He turned and looked at the small pregame gathering of fans, mostly young, mostly wearing Giants gear, who jostled each other to get a look at the man who is nine homers from becoming the new home run king. He grinned and stared, striding slowly through a horde of media to the grass in foul territory, where his teammates were stretching.
The boos would come during batting practice. During one turn, Bonds lofted three straight pitches into the top of the cage behind home plate or the pitcher's net.
On his fourth swing, he hammered a ball high and deep to the opposite field, apparently fulfilling his goal of the minute: to hit a shot over the Green Monster. The ball ricocheted off the label of the giant Coke bottle and back onto the field, setting off a smattering of boos and amused applause.
"I'm not right-handed, so I've never had that feeling," said Bonds, when asked earlier if he'd thought about tagging the Monster seats. "[I] never had that thought before."

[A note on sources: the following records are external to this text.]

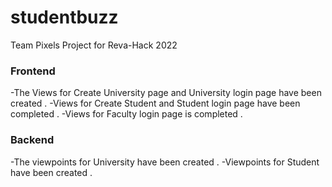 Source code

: # studentbuzz
Team Pixels Project for Reva-Hack 2022

### Frontend

-The Views for Create University page and University login page  have been created .
-Views for Create Student and Student login page have been completed . 
-Views for Faculty login page is completed .

### Backend

-The viewpoints for University have been created .
-Viewpoints for Student have been created .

His answer to the question underscored two things: handedness never kept Bonds from achieving anything he wanted, but, more importantly, that one of baseball's most complicated figures hasn't shied away much from contradiction.
Bonds politely engaged the Boston media contingent, speaking eagerly about Interleague Play, the city of Boston -- "It's pretty," he said -- and Fenway Park, which he had never before seen, except on television.

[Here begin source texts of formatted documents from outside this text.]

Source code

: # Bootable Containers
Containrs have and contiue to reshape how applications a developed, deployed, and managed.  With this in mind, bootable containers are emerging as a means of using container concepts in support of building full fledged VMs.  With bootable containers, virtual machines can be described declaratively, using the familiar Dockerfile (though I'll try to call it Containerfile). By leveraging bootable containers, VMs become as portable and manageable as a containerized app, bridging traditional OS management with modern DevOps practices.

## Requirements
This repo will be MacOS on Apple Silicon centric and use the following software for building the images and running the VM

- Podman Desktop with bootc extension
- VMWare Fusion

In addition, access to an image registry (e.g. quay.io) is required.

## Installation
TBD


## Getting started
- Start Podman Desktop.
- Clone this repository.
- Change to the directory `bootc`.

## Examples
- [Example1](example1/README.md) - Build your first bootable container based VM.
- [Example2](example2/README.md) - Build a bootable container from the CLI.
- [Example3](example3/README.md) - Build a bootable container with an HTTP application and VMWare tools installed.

"They said the park looks smaller [in person]," Bonds said. "This looks bigger than Houston, it looks bigger than Philly. Their right field is a long way."
Interleague Play, he said, "brings excitement."
"When would I have ever come here to see a game or anything?" he said. "Probably never, unless I was playing in one, so this is great."
Early night for Papi: After striking out in the first inning, David Ortiz was ejected after throwing his helmet and bat to the ground.
With the count 2-2, Giants southpaw Barry Zito caught Ortiz looking on a pitch the slugger thought was a ball. After briefly arguing with home-plate umpire Tony Randazzo, Ortiz slowly walked back to the bench. As he neared the dugout, Ortiz slammed his bat and helmet to the ground, and Randazzo quickly ejected the Boston slugger.
Manager Terry Francona quickly jumped off the bench to protest, but Ortiz's night was over after one at-bat.
No set strategy: Francona said before the game that the team's willingness to pitch to Bonds will depend on the situation.
In Bonds' first at-bat, he roped what appeared to be a two-run homer to right field, but the ball landed to the right of Pesky's Pole.
Francona's club has traditionally been one of the Majors' most reluctant teams to issue free passes. This year, Boston ranks last in baseball with just six intentional walks.
"Sometimes you have to get good hitters out," Francona said. "[At the] same time, I'm not sure we'd want him to beat us if we can help it. So we try to use common sense."
Crisp struggles: Red Sox outfielder Coco Crisp put in some extra work before the game with hitting coach Dave Magadan. The center fielder has been looking to eliminate unnecessary "movement" from his stance and stand taller in the batter's box, Francona said.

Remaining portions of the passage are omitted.